◆ **ASSIGNED TASK**
Your answer should consist solely of the lines from the one holding "###### Majority ARKK" through the final line of the entries, reproduced exactly and without pictures.

◆ **Pictures paired with source code**
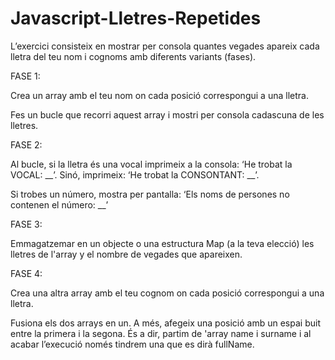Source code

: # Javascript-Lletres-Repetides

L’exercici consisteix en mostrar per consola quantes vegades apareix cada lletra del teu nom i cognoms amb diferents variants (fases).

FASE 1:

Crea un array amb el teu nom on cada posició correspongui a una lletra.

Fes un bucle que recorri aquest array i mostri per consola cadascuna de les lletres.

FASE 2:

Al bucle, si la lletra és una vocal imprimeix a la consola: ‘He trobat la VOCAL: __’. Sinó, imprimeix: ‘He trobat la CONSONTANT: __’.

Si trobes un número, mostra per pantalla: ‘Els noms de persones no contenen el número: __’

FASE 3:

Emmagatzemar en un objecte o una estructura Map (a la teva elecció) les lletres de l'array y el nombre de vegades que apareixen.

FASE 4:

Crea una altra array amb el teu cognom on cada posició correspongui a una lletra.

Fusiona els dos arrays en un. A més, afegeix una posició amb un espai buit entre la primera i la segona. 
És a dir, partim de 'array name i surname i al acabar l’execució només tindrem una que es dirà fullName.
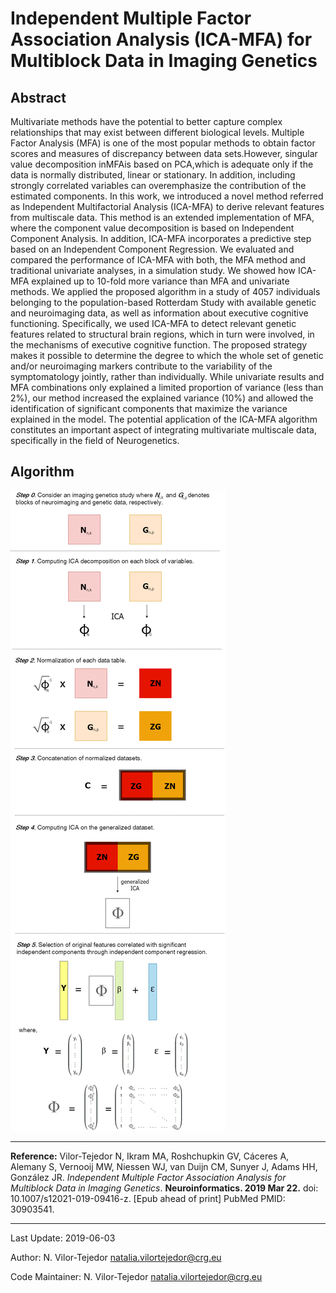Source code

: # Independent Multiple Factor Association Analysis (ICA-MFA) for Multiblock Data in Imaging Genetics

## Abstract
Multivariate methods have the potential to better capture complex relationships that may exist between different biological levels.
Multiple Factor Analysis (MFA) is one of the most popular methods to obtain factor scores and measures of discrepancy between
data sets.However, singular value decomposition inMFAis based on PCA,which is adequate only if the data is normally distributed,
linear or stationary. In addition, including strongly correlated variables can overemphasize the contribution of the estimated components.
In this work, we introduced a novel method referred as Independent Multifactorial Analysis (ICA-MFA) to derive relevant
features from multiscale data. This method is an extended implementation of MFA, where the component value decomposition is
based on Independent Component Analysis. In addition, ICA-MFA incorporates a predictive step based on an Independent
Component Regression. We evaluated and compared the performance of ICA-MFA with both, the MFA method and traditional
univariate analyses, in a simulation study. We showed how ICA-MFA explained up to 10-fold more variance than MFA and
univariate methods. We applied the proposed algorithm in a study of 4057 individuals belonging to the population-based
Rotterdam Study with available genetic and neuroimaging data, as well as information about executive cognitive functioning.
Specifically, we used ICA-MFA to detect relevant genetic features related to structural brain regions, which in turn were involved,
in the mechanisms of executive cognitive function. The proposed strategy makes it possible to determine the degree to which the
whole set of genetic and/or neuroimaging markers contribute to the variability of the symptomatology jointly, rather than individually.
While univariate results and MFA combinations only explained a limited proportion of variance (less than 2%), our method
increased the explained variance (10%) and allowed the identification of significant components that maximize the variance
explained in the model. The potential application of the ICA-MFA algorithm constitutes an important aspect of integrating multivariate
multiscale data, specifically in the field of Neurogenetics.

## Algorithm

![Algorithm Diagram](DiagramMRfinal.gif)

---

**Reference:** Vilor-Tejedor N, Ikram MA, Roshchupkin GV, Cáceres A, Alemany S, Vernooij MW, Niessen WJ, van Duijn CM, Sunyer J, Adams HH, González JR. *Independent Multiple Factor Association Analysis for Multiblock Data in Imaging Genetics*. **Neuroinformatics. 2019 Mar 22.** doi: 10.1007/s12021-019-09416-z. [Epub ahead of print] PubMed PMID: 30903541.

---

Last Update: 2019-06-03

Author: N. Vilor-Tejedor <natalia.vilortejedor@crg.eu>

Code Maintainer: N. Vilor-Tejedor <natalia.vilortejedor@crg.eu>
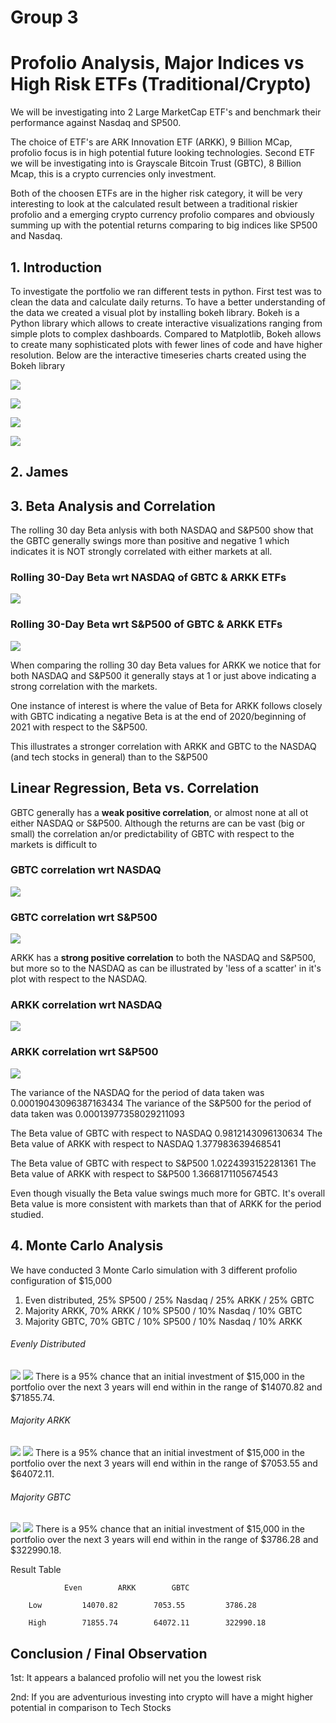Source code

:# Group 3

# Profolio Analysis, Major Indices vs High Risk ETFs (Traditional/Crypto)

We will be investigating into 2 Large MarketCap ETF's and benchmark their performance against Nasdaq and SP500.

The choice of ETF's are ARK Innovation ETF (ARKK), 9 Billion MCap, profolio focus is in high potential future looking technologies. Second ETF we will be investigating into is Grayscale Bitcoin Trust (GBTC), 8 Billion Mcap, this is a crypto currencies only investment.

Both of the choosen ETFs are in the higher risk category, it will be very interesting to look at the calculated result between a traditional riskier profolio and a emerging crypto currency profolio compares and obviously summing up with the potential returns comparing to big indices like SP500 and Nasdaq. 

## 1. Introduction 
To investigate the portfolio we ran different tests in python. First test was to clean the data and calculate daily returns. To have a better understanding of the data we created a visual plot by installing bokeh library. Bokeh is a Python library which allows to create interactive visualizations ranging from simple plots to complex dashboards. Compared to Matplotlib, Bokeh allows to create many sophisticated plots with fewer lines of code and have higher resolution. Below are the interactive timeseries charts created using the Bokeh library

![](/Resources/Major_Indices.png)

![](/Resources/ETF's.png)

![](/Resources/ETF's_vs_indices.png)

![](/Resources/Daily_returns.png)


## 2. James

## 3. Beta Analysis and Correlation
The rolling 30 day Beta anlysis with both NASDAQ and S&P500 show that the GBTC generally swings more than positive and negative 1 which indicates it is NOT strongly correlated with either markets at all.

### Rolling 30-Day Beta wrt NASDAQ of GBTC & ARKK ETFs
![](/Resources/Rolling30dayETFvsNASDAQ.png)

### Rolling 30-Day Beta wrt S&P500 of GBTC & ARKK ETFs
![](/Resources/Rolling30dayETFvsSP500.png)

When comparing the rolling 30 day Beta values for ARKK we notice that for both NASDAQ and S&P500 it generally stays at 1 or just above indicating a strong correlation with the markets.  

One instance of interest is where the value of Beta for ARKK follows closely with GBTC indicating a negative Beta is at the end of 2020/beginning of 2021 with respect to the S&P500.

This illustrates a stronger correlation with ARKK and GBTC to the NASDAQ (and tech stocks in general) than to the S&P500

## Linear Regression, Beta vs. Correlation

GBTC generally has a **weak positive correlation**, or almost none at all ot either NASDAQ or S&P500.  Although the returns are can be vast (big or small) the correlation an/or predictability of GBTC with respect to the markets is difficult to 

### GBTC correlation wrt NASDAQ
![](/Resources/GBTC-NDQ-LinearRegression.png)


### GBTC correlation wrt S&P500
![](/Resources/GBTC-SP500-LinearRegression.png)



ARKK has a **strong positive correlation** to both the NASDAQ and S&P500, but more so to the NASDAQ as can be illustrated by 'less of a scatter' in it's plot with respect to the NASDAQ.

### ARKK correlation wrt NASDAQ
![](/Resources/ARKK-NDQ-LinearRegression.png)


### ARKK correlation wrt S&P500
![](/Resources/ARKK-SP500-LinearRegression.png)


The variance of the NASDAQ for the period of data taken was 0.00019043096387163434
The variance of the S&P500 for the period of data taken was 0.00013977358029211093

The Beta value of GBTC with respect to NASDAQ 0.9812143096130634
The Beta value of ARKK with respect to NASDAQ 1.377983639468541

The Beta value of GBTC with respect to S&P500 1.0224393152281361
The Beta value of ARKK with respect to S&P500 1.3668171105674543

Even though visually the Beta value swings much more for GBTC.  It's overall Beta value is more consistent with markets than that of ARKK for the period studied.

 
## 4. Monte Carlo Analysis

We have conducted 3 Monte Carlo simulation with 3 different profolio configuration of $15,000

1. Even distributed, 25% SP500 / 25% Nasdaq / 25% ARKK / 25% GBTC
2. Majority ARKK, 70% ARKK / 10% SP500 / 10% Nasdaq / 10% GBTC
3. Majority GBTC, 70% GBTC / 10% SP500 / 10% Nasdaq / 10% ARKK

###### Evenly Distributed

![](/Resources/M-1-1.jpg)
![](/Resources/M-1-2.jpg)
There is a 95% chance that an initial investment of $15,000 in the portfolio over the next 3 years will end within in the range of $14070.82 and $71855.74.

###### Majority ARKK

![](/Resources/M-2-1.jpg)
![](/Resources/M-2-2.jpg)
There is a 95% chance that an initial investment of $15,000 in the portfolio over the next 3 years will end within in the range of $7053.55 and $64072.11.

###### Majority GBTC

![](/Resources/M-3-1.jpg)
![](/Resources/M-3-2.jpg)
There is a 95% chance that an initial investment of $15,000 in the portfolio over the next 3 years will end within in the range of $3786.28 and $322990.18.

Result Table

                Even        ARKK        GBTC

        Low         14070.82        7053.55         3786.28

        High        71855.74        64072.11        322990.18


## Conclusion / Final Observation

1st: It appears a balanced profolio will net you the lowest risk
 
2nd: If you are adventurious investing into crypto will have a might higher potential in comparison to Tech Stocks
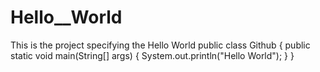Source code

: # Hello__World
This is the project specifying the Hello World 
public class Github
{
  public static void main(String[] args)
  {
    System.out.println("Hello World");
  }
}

◆ **EXPECTED ANSWER**
###### Majority ARKK

![](/Resources/M-2-1.jpg)
![](/Resources/M-2-2.jpg)
There is a 95% chance that an initial investment of $15,000 in the portfolio over the next 3 years will end within in the range of $7053.55 and $64072.11.

###### Majority GBTC

![](/Resources/M-3-1.jpg)
![](/Resources/M-3-2.jpg)
There is a 95% chance that an initial investment of $15,000 in the portfolio over the next 3 years will end within in the range of $3786.28 and $322990.18.

Result Table

                Even        ARKK        GBTC

        Low         14070.82        7053.55         3786.28

        High        71855.74        64072.11        322990.18


## Conclusion / Final Observation

1st: It appears a balanced profolio will net you the lowest risk
 
2nd: If you are adventurious investing into crypto will have a might higher potential in comparison to Tech Stocks
Source code

: # Hello__World
This is the project specifying the Hello World 
public class Github
{
  public static void main(String[] args)
  {
    System.out.println("Hello World");
  }
}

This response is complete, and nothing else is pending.